The grant comes from the U.S. Department of Agriculture (USDA) through the Beginning Farmer and Rancher Development Program which is administered by USDA’s National Institute of Food and Agriculture (NIFA). USDA awarded more than $17 million in grants to organizations nationwide that will provide training and education for beginning farmers and ranchers. (USDA)
This second three-year phase of LFG’s Land Access Project brings together over 40 collaborating organizations, agencies and individual experts to continue regional collaboration on farmland access, transfer and tenure. The project takes a comprehensive, systems approach to improve programs and policies around land access and transfer in each New England state. Project teams and partners will work with established and transitioning farmers, landowners, conservation organizations, service providers, communities and policymakers.

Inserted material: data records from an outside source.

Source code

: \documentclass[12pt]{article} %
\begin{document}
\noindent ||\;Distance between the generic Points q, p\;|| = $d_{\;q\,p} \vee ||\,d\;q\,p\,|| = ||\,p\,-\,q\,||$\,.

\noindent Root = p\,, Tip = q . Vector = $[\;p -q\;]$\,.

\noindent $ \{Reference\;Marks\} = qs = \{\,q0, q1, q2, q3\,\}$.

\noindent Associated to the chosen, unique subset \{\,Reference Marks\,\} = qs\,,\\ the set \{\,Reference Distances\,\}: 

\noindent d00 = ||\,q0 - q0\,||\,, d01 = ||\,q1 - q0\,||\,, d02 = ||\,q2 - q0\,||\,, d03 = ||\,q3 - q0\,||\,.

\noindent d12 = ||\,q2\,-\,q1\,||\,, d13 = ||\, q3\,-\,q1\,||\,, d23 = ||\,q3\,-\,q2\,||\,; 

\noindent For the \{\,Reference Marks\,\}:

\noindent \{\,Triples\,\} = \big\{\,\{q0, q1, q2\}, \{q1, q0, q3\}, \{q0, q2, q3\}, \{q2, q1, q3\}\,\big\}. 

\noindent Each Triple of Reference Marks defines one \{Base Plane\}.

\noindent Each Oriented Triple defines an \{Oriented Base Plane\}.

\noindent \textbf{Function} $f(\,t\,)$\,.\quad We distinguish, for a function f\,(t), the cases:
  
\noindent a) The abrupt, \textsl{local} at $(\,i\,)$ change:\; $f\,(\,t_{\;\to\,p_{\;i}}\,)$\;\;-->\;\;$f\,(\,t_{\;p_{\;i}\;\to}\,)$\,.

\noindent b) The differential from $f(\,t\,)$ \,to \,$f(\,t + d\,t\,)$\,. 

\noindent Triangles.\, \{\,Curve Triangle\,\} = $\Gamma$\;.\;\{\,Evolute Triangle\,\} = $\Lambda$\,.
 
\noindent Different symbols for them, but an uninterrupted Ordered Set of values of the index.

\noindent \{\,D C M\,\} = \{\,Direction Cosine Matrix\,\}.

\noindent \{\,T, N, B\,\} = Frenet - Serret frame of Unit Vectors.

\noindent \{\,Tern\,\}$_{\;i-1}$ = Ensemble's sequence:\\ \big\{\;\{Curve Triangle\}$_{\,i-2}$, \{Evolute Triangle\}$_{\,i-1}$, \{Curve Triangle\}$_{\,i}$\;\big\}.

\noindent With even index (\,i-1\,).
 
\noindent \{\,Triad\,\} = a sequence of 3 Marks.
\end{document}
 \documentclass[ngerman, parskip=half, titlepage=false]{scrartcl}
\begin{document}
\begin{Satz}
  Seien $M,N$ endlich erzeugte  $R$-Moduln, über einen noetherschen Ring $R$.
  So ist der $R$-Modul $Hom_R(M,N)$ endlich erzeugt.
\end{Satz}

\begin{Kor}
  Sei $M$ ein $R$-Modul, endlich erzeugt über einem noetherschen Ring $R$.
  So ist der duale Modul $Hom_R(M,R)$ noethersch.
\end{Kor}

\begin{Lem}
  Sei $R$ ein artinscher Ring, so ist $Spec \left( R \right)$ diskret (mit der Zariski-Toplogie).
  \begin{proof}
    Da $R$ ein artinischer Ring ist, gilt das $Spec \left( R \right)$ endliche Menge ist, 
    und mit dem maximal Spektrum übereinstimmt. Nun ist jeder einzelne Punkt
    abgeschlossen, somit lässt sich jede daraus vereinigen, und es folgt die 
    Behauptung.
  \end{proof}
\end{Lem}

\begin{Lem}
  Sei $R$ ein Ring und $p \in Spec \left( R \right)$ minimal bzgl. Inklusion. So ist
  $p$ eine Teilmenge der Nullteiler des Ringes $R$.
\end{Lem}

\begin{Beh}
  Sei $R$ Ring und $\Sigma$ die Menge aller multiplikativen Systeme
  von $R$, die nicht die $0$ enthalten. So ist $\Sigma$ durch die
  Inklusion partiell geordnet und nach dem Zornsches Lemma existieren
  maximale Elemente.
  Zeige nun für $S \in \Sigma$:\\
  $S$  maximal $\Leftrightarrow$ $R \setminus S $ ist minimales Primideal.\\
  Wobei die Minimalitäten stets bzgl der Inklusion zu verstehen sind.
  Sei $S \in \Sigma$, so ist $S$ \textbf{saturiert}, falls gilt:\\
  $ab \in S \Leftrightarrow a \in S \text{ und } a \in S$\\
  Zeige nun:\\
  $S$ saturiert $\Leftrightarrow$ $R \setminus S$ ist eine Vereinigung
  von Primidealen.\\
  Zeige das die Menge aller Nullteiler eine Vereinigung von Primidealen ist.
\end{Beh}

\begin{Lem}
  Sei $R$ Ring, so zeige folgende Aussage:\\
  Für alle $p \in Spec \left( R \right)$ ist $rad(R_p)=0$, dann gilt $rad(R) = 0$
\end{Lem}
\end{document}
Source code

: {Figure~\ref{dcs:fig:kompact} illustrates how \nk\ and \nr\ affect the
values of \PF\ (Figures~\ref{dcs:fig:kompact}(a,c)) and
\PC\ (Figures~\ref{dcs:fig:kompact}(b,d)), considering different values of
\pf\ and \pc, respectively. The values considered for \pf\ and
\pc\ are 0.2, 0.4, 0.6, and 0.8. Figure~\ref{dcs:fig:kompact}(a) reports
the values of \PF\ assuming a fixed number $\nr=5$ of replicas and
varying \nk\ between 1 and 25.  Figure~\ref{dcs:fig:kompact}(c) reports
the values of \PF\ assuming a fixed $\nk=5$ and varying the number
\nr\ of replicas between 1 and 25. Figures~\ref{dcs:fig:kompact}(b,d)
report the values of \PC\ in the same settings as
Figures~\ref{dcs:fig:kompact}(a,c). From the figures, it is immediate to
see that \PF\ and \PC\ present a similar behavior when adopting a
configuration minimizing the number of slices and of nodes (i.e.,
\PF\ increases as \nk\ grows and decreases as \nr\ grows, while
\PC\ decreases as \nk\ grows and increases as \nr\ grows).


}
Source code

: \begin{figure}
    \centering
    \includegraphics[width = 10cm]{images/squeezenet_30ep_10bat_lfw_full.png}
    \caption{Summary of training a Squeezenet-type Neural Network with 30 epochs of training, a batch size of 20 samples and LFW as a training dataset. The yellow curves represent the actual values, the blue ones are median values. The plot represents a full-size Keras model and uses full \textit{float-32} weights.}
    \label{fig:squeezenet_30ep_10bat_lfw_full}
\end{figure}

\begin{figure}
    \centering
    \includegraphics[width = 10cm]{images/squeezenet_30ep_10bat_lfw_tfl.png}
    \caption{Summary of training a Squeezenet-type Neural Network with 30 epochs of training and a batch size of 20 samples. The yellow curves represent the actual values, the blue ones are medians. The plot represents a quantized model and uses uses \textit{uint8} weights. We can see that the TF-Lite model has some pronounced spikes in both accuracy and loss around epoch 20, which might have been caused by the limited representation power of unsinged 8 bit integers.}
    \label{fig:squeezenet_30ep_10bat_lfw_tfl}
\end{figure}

In Connecticut, nearly one-third of the farms and farmland are owned and managed by farmers at or beyond retirement age, 65 years and older, and that number is growing with 56% of Connecticut’s principal farm operators aged 45 to 64 who will be facing their own succession challenges in the next couple decades. Many aging farmers are without an identified successor. Less than 10% of Connecticut farmland is owned or leased by next-generation farmers. (US Census of Agriculture) What these farmers do with their land and other farm assets as they exit farming will shape Connecticut’s agricultural landscape for generations to come. The Land Access Project will help farmers access land to start or grow their farms and to support established farmers to transfer their farms to next-generation farmers.
“It is exciting for us and for the state of Connecticut,” says Rachel Murray, farmer (Roxbury) and CT Field Agent of Land For Good. “It opens the door to the possibility of working with more farm seekers to get them onto secure farmland, working with private landowners and conservation groups like Land Trusts to make this land available for farmers looking to start or expand their farm business,” explains Murray. “We’ll also be increasing awareness and education in Connecticut about the importance of affordable and accessible farmland for the local economy, food system, and overall sustainable future for the state.”
Accessing farmland is a challenge for all farmers, but it is particularly daunting for beginning farmers who mostly come from non-farming backgrounds and lack access to capital. At the same time, an aging farmer population – many of whom lack identified successors – face the challenge of passing on their farms to the next generation. Acquiring land and passing it on are two sides of the same farmland access “coin.”
“Our long term goals of this project,” says Jim Hafner, Executive Director of Land For Good, “are to give beginning farmers more knowledge and skills to access land and improve land tenure. Beginning farmers will connect with established farmers, as well as landowners, so farms will be more effectively transferred. We’ll also be looking at land access innovations to create stronger programs to assist farmers to access land in New England and nationally.”